Defeat Cyber Space Gears level Guardians, which gives you access to more traditional, linear 3D Sonic levels. These stages concentrate the action into bite-sized chunks, usually lasting less than a few minutes. Each level has four objectives that grant the Chaos Emerald Vault Key, the main collectible to progress the main story.
I enjoy playing the levels over and over to complete all of these objectives; effectively speeding up these branching stages is satisfying beyond belief. However, the S Rated timings are poorly balanced, meaning that sometimes I will hit times on my first try, while other times are impractical unless you have a perfect run. .
The culmination of each island is a massive boss battle against that region’s Titan. Each Titan battle is drastically different, but all pit you against an enemy that can’t be bigger than Super Sonic. Since Sonic’s golden form is invincible but slowly drains the ring, the battles are more clock-beating than worrying about damage. This move often leads to frustration as their attacks and purported projectile spam slow you down as you watch your round count drop. But with music that feels ripped out of the anime credits and the multi-stage battles become more climactic with each transition, the epic, climactic nature of these battles is won. me and bring back some of the most memorable moments in the game.
Combined with the sheer scale of these melodramatic boss battles, Sonic’s adventures are largely a solitary experience. For the occasional interactions with his friends and a mischievous AI character, our hero will go it alone. This, combined with the minimalist musical score, creates a contemplative tone that I quite like even though it seems counterintuitive to the series’ theme of speed.
This tone is more suitable for a sad story. The green hedgehog of the same name is still the same fun speed racer. But with a plot revolving around a mysterious species that seems to have long since struck tragedy, this story is the most mature Sonic ever in the game, and for the most part it works.
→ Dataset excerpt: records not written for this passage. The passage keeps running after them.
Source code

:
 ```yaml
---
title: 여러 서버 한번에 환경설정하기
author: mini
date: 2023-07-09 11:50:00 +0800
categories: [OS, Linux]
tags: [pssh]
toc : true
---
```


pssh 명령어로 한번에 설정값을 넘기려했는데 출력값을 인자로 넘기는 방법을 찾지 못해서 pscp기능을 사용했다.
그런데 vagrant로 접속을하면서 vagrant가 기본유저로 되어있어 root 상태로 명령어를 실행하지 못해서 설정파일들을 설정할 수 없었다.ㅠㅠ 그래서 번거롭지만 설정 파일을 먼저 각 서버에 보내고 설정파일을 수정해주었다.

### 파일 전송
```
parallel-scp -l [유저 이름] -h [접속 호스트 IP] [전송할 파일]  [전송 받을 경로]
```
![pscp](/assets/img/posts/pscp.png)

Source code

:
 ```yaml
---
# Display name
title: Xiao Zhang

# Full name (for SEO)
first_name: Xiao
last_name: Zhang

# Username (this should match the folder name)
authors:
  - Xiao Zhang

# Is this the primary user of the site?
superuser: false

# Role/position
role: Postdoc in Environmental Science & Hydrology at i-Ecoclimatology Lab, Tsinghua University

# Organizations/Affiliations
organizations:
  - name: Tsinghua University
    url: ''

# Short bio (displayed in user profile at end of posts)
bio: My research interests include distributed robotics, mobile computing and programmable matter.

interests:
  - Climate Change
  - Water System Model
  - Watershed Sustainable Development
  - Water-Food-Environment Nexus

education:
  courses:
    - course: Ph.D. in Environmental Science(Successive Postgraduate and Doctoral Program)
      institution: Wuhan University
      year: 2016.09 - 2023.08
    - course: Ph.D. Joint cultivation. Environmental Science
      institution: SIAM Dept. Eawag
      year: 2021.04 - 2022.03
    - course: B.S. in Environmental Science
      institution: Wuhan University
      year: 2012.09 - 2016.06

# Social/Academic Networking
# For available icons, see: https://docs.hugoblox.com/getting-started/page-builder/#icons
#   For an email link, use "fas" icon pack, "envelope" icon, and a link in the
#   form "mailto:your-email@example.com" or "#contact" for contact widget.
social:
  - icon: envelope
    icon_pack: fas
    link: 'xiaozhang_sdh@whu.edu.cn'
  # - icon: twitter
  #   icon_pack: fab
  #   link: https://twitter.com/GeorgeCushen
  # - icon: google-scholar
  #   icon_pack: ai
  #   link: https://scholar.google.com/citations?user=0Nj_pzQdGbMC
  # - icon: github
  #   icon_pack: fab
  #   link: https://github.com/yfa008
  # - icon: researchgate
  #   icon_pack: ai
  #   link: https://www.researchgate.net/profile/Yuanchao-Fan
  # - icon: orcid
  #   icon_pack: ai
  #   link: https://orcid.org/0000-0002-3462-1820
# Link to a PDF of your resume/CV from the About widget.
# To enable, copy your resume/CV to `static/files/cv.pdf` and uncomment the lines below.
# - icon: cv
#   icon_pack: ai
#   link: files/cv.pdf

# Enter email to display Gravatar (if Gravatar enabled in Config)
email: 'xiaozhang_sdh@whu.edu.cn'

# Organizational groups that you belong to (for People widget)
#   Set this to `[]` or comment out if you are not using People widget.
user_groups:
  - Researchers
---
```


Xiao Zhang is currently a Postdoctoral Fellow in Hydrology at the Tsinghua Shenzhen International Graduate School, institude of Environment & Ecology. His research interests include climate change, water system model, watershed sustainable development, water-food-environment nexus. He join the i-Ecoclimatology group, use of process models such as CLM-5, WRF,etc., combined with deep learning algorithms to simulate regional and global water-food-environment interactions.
The story follows some of the best character moments and contextual recalls in series history; From Sonic 3 to Sonic Forces, die-hard fans will love the references the characters make in their previous adventures. I won’t spoil the conversation, but a conversation Sonic had with a friend about personal growth was as heartfelt as the franchise has ever been.
Despite its rough surroundings, Sonic Frontiers is the best 3D Sonic game in years. This first attempt at the open-area concept is an admirable one and I can’t wait to see how Sonic Team repeats this formula in future entries, but it’s clearly not the final form. end of the formula. For now, Sonic Frontiers is a solid first foray into a brave new world for Sega’s speed mascot.